### [RECORDS TO USE]

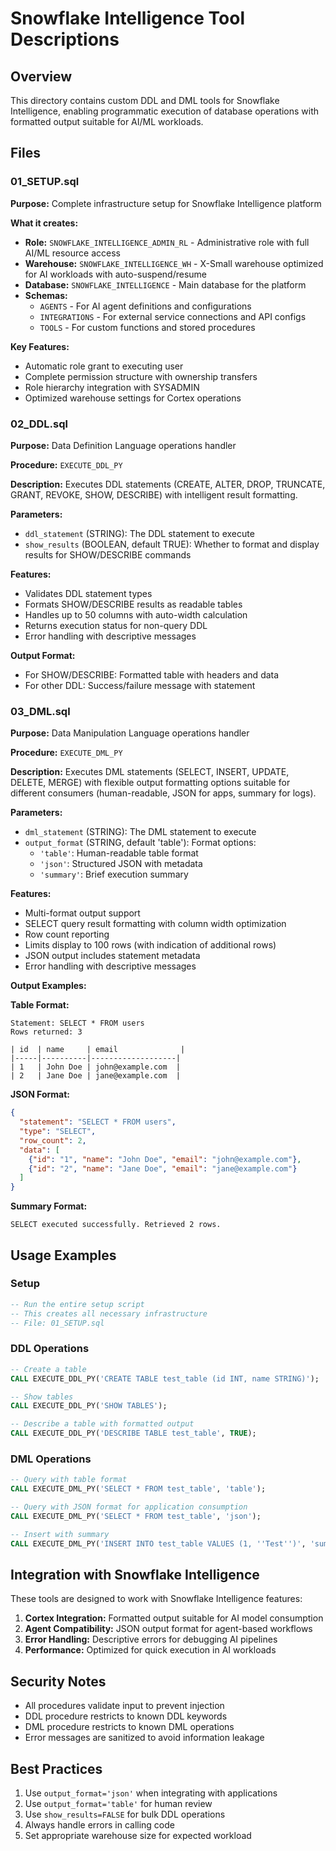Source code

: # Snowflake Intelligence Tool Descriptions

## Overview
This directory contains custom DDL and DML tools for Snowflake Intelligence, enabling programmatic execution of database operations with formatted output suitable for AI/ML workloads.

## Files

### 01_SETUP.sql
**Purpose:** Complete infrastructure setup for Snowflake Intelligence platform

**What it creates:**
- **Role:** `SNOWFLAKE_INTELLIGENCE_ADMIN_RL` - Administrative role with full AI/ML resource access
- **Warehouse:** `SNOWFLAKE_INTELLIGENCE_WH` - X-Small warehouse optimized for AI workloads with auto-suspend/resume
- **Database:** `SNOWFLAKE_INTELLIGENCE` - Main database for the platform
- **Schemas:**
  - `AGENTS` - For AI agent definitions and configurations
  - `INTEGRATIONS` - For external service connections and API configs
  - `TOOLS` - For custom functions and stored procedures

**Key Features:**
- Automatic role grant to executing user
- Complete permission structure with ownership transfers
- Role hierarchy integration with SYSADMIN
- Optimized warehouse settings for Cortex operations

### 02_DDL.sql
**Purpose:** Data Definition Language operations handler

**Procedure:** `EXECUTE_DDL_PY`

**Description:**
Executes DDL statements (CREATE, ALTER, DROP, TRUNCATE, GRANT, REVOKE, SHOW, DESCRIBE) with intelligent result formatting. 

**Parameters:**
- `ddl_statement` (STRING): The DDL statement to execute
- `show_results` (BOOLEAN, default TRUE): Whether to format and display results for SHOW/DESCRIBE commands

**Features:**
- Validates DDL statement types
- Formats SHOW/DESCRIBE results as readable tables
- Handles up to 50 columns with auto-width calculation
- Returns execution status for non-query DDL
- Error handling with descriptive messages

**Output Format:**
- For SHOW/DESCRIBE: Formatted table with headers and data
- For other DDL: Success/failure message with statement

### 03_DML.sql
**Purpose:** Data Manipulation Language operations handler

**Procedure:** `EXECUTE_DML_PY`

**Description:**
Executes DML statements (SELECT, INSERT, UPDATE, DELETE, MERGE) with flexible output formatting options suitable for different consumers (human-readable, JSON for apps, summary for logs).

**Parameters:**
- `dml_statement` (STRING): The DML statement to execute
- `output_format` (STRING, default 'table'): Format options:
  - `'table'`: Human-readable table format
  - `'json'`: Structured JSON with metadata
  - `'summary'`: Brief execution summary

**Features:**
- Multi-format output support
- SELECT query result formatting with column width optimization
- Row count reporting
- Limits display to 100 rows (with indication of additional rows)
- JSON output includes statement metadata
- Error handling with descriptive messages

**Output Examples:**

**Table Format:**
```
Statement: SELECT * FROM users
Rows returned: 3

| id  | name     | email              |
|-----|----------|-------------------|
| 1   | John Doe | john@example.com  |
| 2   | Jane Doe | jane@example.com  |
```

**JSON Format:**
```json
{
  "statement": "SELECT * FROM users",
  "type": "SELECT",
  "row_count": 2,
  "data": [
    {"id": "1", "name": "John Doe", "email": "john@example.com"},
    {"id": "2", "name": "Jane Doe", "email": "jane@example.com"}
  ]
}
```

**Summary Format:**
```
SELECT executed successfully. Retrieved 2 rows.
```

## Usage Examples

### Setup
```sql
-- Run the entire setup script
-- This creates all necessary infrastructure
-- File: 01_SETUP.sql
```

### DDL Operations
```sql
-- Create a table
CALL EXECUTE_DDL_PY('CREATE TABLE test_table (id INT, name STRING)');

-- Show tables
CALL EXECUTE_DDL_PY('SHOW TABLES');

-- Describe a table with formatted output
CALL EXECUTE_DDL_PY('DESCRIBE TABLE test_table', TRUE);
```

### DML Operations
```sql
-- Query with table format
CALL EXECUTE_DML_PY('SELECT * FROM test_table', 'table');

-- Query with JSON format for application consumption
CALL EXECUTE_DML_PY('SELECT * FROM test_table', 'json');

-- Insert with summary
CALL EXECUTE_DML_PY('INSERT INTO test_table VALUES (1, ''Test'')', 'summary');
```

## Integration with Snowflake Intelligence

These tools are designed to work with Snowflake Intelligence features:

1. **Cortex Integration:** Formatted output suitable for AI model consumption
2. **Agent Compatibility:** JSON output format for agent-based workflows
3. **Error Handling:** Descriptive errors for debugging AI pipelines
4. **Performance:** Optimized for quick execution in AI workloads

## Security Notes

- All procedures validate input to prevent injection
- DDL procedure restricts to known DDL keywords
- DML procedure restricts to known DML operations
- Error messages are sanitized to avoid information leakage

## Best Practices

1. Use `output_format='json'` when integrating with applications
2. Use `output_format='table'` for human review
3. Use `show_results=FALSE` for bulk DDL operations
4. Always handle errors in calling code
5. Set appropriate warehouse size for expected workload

==

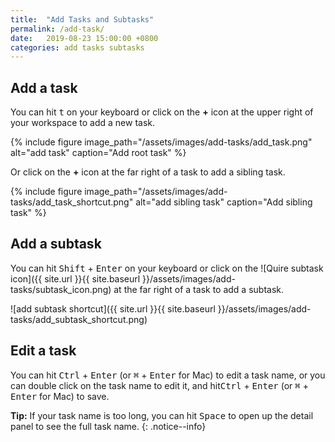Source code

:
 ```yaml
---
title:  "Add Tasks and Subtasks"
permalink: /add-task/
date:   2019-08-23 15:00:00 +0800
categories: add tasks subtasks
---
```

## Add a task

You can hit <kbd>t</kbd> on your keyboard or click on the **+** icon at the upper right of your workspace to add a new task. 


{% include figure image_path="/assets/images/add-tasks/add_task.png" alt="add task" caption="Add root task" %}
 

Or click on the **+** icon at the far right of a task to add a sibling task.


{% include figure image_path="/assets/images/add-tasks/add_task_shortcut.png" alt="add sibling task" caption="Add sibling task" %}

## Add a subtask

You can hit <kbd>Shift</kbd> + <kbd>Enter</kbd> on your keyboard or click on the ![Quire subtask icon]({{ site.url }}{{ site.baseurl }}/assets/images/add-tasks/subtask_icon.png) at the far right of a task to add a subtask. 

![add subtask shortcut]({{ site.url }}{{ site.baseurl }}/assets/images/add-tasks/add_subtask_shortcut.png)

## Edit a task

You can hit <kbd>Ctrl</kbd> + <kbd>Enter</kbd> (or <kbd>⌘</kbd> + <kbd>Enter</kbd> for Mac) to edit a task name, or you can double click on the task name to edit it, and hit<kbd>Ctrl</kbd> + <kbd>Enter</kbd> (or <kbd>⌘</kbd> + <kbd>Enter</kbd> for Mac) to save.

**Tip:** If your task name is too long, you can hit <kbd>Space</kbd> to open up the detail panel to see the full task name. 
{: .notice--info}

### [WORK REQUEST]
In the listing above, find the line with "- Automatic role grant to executing user" and the line with "DML statement to execute", then print exactly those two lines and every line between them, and nothing more.

### [ANSWER TO THE PROBLEM]
- Automatic role grant to executing user
- Complete permission structure with ownership transfers
- Role hierarchy integration with SYSADMIN
- Optimized warehouse settings for Cortex operations

### 02_DDL.sql
**Purpose:** Data Definition Language operations handler

**Procedure:** `EXECUTE_DDL_PY`

**Description:**
Executes DDL statements (CREATE, ALTER, DROP, TRUNCATE, GRANT, REVOKE, SHOW, DESCRIBE) with intelligent result formatting. 

**Parameters:**
- `ddl_statement` (STRING): The DDL statement to execute
- `show_results` (BOOLEAN, default TRUE): Whether to format and display results for SHOW/DESCRIBE commands

**Features:**
- Validates DDL statement types
- Formats SHOW/DESCRIBE results as readable tables
- Handles up to 50 columns with auto-width calculation
- Returns execution status for non-query DDL
- Error handling with descriptive messages

**Output Format:**
- For SHOW/DESCRIBE: Formatted table with headers and data
- For other DDL: Success/failure message with statement

### 03_DML.sql
**Purpose:** Data Manipulation Language operations handler

**Procedure:** `EXECUTE_DML_PY`

**Description:**
Executes DML statements (SELECT, INSERT, UPDATE, DELETE, MERGE) with flexible output formatting options suitable for different consumers (human-readable, JSON for apps, summary for logs).

**Parameters:**
- `dml_statement` (STRING): The DML statement to execute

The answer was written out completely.